What is expected ▸
When you repeat the listing, keep every character as it is.

Supplied information ▸
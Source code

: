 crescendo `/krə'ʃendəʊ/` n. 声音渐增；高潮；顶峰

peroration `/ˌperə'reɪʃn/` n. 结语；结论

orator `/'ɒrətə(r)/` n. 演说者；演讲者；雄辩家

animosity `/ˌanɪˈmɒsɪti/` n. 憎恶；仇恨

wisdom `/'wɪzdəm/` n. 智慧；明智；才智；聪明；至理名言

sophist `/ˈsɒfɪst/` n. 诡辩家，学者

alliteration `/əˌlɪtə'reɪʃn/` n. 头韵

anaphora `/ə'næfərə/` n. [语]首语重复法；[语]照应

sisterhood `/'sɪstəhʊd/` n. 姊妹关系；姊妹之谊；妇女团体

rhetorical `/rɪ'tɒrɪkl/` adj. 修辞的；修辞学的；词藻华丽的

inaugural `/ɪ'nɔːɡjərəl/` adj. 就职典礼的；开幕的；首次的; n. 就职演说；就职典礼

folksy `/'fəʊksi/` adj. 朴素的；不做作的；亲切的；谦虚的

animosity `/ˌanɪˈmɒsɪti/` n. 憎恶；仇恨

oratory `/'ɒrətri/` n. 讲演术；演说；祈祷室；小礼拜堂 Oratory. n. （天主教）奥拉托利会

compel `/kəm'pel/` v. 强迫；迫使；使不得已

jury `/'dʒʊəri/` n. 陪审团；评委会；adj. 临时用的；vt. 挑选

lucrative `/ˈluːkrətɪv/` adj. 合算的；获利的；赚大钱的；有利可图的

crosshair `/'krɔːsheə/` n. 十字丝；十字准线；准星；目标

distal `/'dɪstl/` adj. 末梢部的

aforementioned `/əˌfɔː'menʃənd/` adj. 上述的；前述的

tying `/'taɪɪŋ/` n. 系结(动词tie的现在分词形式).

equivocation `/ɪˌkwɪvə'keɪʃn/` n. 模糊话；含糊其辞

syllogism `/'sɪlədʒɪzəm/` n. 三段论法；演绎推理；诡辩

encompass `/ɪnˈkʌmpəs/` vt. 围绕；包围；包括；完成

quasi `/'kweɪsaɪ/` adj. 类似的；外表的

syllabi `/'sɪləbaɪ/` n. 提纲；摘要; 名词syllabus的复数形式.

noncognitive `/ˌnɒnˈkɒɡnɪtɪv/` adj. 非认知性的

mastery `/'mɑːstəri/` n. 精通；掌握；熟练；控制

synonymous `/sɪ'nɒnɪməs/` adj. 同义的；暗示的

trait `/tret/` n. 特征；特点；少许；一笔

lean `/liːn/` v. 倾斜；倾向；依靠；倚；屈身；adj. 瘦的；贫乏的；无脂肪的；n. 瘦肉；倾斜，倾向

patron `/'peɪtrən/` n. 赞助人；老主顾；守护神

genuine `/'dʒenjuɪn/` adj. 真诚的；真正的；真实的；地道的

Response to the exercise ▸
Source code

: crescendo `/krə'ʃendəʊ/` n. 声音渐增；高潮；顶峰

peroration `/ˌperə'reɪʃn/` n. 结语；结论

orator `/'ɒrətə(r)/` n. 演说者；演讲者；雄辩家

animosity `/ˌanɪˈmɒsɪti/` n. 憎恶；仇恨

wisdom `/'wɪzdəm/` n. 智慧；明智；才智；聪明；至理名言

sophist `/ˈsɒfɪst/` n. 诡辩家，学者

alliteration `/əˌlɪtə'reɪʃn/` n. 头韵

anaphora `/ə'næfərə/` n. [语]首语重复法；[语]照应

sisterhood `/'sɪstəhʊd/` n. 姊妹关系；姊妹之谊；妇女团体

rhetorical `/rɪ'tɒrɪkl/` adj. 修辞的；修辞学的；词藻华丽的

inaugural `/ɪ'nɔːɡjərəl/` adj. 就职典礼的；开幕的；首次的; n. 就职演说；就职典礼

folksy `/'fəʊksi/` adj. 朴素的；不做作的；亲切的；谦虚的

animosity `/ˌanɪˈmɒsɪti/` n. 憎恶；仇恨

oratory `/'ɒrətri/` n. 讲演术；演说；祈祷室；小礼拜堂 Oratory. n. （天主教）奥拉托利会

compel `/kəm'pel/` v. 强迫；迫使；使不得已

jury `/'dʒʊəri/` n. 陪审团；评委会；adj. 临时用的；vt. 挑选

lucrative `/ˈluːkrətɪv/` adj. 合算的；获利的；赚大钱的；有利可图的

crosshair `/'krɔːsheə/` n. 十字丝；十字准线；准星；目标

distal `/'dɪstl/` adj. 末梢部的

aforementioned `/əˌfɔː'menʃənd/` adj. 上述的；前述的

tying `/'taɪɪŋ/` n. 系结(动词tie的现在分词形式).

equivocation `/ɪˌkwɪvə'keɪʃn/` n. 模糊话；含糊其辞

syllogism `/'sɪlədʒɪzəm/` n. 三段论法；演绎推理；诡辩

encompass `/ɪnˈkʌmpəs/` vt. 围绕；包围；包括；完成

quasi `/'kweɪsaɪ/` adj. 类似的；外表的

syllabi `/'sɪləbaɪ/` n. 提纲；摘要; 名词syllabus的复数形式.

noncognitive `/ˌnɒnˈkɒɡnɪtɪv/` adj. 非认知性的

mastery `/'mɑːstəri/` n. 精通；掌握；熟练；控制

synonymous `/sɪ'nɒnɪməs/` adj. 同义的；暗示的

trait `/tret/` n. 特征；特点；少许；一笔

lean `/liːn/` v. 倾斜；倾向；依靠；倚；屈身；adj. 瘦的；贫乏的；无脂肪的；n. 瘦肉；倾斜，倾向

patron `/'peɪtrən/` n. 赞助人；老主顾；守护神

genuine `/'dʒenjuɪn/` adj. 真诚的；真正的；真实的；地道的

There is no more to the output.